[Records from a dataset]
:::::
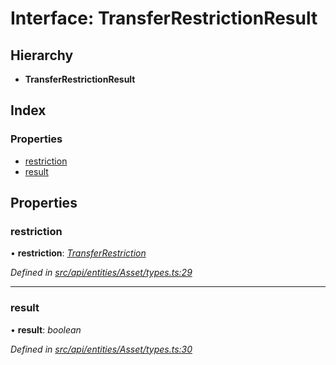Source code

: # Interface: TransferRestrictionResult

## Hierarchy

* **TransferRestrictionResult**

## Index

### Properties

* [restriction](transferrestrictionresult.md#restriction)
* [result](transferrestrictionresult.md#result)

## Properties

###  restriction

• **restriction**: *[TransferRestriction](transferrestriction.md)*

*Defined in [src/api/entities/Asset/types.ts:29](https://github.com/PolymeshAssociation/polymesh-sdk/blob/46845947/src/api/entities/Asset/types.ts#L29)*

___

###  result

• **result**: *boolean*

*Defined in [src/api/entities/Asset/types.ts:30](https://github.com/PolymeshAssociation/polymesh-sdk/blob/46845947/src/api/entities/Asset/types.ts#L30)*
:::::
Every entry should be written out word for word, except for its pictures.

Source code

: # Interface: TransferRestrictionResult

## Hierarchy

* **TransferRestrictionResult**

## Index

### Properties

* [restriction](transferrestrictionresult.md#restriction)
* [result](transferrestrictionresult.md#result)

## Properties

###  restriction

• **restriction**: *[TransferRestriction](transferrestriction.md)*

*Defined in [src/api/entities/Asset/types.ts:29](https://github.com/PolymeshAssociation/polymesh-sdk/blob/46845947/src/api/entities/Asset/types.ts#L29)*

___

###  result

• **result**: *boolean*

*Defined in [src/api/entities/Asset/types.ts:30](https://github.com/PolymeshAssociation/polymesh-sdk/blob/46845947/src/api/entities/Asset/types.ts#L30)*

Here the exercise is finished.